━━━ SOURCE MATERIAL ━━━
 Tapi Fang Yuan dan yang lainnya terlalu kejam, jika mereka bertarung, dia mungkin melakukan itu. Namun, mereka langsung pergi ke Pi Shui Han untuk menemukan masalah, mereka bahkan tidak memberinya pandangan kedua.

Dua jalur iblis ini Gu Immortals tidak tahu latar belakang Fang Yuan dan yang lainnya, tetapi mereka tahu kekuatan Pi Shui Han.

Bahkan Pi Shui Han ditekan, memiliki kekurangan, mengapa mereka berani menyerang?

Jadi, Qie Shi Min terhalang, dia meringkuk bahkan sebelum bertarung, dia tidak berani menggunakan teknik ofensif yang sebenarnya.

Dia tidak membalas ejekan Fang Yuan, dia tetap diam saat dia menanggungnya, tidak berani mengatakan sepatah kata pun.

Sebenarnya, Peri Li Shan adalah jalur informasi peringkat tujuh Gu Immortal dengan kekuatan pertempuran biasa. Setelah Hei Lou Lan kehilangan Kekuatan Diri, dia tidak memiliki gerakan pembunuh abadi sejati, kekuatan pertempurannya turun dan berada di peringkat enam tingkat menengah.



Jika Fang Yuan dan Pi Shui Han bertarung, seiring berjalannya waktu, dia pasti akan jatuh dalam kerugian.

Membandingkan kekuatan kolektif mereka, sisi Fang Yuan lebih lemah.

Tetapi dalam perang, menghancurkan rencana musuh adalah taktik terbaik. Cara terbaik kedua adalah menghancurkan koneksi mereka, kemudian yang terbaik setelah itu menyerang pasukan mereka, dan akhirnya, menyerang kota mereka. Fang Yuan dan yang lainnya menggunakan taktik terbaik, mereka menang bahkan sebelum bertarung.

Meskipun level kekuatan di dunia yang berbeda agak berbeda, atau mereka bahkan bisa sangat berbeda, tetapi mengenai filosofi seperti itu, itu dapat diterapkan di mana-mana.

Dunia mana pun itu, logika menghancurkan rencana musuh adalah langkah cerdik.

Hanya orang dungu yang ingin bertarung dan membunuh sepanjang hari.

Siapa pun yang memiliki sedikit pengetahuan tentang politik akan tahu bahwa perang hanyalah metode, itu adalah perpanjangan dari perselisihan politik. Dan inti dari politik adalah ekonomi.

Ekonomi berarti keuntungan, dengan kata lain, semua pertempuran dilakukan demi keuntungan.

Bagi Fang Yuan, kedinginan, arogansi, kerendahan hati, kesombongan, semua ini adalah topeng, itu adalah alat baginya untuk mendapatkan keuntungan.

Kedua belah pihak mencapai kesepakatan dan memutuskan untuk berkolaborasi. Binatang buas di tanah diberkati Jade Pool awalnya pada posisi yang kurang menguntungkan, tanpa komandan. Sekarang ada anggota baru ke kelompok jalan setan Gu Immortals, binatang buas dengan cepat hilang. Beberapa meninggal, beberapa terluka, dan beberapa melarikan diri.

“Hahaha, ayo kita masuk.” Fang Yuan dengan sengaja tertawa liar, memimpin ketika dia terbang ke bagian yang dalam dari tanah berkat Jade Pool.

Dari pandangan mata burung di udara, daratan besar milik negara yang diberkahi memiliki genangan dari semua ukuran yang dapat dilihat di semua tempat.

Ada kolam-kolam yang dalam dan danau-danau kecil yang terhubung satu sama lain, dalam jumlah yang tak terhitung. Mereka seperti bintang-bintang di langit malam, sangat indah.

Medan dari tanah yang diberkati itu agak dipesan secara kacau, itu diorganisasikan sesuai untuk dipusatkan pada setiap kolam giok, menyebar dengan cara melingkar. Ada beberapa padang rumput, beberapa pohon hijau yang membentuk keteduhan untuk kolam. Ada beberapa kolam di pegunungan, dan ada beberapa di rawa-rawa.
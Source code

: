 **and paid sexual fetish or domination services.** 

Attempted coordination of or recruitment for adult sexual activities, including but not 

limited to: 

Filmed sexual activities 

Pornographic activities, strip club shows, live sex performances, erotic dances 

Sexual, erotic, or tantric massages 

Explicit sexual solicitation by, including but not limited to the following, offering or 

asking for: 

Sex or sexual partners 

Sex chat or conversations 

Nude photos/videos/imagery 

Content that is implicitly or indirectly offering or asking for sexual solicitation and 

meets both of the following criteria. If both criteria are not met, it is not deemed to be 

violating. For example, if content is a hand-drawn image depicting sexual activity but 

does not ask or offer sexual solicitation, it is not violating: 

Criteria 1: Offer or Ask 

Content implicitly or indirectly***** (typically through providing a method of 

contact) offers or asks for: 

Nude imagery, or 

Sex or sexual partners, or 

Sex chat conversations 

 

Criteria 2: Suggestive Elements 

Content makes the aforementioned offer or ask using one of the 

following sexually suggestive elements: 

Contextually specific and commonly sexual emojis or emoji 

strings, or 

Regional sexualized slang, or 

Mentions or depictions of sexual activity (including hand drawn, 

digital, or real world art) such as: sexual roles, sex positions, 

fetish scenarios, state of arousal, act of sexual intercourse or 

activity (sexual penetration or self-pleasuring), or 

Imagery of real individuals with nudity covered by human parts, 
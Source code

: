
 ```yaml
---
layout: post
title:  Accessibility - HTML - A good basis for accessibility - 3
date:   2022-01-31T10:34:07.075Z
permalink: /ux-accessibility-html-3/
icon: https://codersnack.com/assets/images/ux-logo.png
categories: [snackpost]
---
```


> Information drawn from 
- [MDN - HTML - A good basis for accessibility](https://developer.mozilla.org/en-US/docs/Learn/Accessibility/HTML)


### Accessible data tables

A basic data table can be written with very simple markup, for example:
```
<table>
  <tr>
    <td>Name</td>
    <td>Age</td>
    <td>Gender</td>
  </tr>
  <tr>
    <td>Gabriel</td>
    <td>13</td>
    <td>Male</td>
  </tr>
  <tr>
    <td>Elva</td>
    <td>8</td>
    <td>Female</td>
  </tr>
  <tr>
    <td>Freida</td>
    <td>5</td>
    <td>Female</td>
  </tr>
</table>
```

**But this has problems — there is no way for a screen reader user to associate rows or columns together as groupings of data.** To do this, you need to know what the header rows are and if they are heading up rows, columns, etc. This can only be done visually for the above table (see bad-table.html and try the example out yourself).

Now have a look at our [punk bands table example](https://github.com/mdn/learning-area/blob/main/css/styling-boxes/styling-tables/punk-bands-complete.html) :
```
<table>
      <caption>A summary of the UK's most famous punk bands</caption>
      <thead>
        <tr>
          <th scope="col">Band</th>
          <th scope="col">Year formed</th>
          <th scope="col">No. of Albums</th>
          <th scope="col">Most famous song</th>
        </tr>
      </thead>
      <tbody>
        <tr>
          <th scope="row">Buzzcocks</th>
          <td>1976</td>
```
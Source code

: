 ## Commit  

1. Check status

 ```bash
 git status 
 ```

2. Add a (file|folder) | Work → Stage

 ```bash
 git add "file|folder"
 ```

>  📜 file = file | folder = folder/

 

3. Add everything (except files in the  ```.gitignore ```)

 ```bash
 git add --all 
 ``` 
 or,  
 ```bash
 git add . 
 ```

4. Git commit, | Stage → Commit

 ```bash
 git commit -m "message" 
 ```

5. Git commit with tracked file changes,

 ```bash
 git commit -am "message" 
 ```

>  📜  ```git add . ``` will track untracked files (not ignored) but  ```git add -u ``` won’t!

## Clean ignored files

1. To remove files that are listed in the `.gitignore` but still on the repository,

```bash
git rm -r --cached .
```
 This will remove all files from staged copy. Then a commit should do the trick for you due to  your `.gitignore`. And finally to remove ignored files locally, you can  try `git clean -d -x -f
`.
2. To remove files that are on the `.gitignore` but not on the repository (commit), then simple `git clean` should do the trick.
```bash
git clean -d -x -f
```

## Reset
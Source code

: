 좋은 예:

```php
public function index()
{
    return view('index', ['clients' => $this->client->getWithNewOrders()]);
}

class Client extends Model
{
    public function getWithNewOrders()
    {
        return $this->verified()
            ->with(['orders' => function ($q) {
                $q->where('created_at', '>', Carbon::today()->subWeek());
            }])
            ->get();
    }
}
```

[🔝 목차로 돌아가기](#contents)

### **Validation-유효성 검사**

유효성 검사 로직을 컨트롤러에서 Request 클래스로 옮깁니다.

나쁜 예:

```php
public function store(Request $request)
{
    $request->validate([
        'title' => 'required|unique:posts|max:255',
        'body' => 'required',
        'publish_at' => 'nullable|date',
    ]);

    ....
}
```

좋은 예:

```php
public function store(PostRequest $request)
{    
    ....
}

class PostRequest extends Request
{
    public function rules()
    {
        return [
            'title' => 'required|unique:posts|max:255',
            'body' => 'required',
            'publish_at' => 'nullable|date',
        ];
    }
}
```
━━━
* [REQUIREMENT]: With the first line being the one containing "Jika Fang Yuan" and the last line the one containing "Tetapi dalam perang, menghancurkan", transcribe exactly the lines above that fall in that range.

* [OUTPUT]:
Jika Fang Yuan dan Pi Shui Han bertarung, seiring berjalannya waktu, dia pasti akan jatuh dalam kerugian.

Membandingkan kekuatan kolektif mereka, sisi Fang Yuan lebih lemah.

Tetapi dalam perang, menghancurkan rencana musuh adalah taktik terbaik. Cara terbaik kedua adalah menghancurkan koneksi mereka, kemudian yang terbaik setelah itu menyerang pasukan mereka, dan akhirnya, menyerang kota mereka. Fang Yuan dan yang lainnya menggunakan taktik terbaik, mereka menang bahkan sebelum bertarung.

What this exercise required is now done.